START Dataset entries
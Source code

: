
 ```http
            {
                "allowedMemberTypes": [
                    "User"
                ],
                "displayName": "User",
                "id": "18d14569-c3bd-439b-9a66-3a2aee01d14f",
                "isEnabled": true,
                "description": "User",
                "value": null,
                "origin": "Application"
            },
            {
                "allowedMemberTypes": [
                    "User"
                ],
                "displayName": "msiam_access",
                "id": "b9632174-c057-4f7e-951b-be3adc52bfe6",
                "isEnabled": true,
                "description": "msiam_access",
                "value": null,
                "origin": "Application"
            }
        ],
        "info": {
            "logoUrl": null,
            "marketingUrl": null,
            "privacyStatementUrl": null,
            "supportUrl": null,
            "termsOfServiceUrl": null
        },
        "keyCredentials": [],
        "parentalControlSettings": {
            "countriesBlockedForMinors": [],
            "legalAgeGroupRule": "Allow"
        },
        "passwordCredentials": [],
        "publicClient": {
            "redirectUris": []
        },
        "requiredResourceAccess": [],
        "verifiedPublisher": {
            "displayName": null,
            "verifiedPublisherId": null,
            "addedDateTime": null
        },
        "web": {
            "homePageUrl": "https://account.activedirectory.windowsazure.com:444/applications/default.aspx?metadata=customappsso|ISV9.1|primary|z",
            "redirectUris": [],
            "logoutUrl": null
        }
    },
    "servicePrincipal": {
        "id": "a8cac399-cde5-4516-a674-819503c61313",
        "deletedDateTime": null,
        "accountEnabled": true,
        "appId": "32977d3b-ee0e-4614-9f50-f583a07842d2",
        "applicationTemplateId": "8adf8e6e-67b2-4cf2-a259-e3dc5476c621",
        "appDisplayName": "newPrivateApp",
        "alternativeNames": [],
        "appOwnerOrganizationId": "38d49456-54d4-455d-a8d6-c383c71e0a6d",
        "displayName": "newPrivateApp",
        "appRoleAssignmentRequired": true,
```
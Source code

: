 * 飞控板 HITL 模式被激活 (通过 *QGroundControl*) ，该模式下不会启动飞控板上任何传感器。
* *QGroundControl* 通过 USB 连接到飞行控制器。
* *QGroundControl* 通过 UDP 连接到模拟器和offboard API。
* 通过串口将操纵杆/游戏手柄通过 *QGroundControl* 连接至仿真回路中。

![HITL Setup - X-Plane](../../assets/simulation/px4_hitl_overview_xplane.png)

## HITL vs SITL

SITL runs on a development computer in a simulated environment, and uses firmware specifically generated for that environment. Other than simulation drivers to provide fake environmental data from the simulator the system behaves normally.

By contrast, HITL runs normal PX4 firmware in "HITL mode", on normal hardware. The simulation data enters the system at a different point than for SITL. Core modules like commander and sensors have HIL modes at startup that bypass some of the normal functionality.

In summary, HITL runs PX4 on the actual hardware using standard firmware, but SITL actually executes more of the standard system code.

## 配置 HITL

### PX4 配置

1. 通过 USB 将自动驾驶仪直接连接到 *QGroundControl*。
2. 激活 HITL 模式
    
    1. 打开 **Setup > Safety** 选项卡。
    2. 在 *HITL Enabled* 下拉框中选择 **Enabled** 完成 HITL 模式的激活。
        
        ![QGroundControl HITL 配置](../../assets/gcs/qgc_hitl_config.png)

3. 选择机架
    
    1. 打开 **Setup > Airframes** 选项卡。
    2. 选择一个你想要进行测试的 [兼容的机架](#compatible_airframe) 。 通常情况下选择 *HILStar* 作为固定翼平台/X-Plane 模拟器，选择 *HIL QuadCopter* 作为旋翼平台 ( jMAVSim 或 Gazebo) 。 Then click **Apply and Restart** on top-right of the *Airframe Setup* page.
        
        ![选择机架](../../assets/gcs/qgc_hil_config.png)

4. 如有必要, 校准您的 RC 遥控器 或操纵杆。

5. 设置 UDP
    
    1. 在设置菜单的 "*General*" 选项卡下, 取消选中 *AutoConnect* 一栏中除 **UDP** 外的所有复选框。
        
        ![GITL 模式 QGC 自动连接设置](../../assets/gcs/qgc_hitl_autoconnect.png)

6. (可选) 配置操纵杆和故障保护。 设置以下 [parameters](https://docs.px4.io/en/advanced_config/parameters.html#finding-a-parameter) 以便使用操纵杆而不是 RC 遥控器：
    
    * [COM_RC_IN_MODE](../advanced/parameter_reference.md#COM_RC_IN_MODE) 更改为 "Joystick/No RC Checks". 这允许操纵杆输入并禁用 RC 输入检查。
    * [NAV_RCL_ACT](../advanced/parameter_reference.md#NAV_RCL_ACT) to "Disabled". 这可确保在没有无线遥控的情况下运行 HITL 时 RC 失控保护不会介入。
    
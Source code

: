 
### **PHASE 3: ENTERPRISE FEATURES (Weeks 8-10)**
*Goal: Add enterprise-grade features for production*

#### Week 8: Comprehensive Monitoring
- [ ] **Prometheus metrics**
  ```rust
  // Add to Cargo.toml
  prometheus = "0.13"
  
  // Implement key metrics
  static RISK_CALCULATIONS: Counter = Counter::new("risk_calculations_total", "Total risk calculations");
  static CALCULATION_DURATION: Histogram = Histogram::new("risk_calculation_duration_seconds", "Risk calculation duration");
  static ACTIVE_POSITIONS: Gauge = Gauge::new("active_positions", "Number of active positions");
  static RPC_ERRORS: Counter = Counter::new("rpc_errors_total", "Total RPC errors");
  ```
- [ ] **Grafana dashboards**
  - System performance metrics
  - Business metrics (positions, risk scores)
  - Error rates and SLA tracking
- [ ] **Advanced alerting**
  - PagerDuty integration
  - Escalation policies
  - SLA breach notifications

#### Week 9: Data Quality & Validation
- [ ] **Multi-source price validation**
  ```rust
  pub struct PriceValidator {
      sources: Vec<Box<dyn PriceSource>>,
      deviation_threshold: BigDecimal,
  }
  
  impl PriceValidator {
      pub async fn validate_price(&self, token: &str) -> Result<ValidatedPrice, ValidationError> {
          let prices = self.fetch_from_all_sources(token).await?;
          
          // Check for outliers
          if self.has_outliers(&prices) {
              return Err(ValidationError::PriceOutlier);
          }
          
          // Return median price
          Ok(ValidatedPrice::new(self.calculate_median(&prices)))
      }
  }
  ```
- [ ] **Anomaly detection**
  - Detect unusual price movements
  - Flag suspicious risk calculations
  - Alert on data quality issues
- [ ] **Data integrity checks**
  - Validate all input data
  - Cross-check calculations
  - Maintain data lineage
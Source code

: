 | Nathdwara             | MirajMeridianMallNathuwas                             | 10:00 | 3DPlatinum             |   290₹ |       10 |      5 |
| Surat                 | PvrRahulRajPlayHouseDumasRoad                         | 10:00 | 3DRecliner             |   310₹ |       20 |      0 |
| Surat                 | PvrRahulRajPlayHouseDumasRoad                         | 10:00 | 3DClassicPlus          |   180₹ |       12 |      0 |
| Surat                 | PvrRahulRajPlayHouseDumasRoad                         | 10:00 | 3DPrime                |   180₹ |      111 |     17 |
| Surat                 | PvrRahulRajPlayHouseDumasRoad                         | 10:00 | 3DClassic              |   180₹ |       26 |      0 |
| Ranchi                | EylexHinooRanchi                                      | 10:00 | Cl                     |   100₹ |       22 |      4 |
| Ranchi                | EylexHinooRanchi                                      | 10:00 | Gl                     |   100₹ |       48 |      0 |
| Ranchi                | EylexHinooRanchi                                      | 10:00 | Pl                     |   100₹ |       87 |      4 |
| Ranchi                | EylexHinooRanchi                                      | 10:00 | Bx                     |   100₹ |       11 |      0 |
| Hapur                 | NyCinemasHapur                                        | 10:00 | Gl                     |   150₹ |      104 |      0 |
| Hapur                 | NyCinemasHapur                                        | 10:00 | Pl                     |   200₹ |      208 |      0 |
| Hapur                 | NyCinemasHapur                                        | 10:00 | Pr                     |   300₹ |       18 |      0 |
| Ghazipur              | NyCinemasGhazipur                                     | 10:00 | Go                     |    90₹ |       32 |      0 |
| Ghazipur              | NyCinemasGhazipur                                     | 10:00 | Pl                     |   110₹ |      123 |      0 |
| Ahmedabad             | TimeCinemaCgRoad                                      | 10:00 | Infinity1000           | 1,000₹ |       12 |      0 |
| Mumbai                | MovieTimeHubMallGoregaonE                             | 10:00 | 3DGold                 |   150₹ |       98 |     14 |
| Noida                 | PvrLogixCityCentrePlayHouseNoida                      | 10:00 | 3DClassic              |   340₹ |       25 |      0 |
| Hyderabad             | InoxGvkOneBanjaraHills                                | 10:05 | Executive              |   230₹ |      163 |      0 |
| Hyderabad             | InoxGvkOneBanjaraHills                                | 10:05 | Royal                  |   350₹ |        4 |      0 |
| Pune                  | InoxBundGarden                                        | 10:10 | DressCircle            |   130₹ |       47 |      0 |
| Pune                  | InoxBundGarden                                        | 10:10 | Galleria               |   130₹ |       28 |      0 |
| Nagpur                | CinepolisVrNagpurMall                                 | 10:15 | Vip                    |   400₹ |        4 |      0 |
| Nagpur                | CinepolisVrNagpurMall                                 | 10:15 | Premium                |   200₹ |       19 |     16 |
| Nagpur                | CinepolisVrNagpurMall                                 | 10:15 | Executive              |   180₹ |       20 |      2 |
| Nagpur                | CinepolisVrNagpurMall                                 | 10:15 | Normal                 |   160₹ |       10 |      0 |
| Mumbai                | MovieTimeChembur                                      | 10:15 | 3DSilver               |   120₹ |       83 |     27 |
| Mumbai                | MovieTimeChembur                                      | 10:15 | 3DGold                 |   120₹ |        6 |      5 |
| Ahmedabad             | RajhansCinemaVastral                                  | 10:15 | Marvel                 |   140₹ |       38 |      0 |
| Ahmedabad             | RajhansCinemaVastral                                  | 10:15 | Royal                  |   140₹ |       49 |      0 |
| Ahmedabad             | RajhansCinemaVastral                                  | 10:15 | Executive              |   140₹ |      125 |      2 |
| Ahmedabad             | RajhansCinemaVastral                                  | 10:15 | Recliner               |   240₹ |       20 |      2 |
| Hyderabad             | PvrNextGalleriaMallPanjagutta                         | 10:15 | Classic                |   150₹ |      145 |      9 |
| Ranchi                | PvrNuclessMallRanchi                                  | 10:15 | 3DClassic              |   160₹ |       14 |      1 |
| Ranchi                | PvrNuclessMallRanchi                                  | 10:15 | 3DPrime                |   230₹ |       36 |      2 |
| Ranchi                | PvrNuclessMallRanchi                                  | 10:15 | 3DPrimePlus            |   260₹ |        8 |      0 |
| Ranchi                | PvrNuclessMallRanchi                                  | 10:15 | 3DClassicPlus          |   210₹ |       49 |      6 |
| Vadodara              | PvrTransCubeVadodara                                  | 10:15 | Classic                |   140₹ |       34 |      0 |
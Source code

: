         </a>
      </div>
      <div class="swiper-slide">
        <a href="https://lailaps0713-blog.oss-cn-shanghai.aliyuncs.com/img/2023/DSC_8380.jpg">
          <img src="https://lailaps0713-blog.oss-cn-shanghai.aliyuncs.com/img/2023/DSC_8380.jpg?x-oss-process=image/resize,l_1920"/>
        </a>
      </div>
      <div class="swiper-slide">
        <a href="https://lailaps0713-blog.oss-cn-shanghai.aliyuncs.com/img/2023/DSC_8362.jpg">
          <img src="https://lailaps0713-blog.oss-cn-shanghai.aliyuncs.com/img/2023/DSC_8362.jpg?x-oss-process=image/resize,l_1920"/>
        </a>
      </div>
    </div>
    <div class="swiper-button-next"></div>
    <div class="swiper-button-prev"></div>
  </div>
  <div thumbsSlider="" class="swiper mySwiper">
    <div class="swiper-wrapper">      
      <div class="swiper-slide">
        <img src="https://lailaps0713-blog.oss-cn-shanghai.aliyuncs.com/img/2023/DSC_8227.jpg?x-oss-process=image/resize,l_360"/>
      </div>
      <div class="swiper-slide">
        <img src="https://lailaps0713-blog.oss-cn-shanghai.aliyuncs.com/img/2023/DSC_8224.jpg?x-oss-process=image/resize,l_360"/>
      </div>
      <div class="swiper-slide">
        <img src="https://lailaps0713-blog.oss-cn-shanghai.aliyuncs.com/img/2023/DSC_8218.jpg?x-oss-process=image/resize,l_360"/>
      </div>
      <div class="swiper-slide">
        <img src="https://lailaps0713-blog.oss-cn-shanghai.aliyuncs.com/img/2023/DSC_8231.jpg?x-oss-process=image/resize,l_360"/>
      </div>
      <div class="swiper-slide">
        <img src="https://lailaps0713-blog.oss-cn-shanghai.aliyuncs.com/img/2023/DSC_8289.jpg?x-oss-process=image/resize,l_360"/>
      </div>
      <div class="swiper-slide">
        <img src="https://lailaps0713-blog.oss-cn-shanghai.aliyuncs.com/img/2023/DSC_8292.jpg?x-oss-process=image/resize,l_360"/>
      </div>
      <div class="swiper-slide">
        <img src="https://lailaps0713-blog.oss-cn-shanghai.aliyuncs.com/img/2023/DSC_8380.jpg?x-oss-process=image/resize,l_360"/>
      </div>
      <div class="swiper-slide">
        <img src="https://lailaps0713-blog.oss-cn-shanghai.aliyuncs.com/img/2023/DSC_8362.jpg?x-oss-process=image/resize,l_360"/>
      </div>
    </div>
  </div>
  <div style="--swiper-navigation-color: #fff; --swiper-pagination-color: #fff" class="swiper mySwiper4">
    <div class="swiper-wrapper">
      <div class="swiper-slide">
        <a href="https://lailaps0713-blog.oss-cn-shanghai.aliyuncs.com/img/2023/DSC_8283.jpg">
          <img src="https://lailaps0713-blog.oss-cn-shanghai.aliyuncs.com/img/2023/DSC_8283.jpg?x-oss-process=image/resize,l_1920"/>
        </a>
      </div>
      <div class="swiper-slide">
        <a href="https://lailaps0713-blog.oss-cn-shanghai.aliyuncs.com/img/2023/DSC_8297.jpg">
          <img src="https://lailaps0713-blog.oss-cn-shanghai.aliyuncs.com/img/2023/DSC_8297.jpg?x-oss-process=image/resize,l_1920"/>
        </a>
END Dataset entries
— To do —
Using the data above, copy each line that contains "Plane".

— Solution to the problem —
![HITL Setup - X-Plane](../../assets/simulation/px4_hitl_overview_xplane.png)
    2. 选择一个你想要进行测试的 [兼容的机架](#compatible_airframe) 。 通常情况下选择 *HILStar* 作为固定翼平台/X-Plane 模拟器，选择 *HIL QuadCopter* 作为旋翼平台 ( jMAVSim 或 Gazebo) 。 Then click **Apply and Restart** on top-right of the *Airframe Setup* page.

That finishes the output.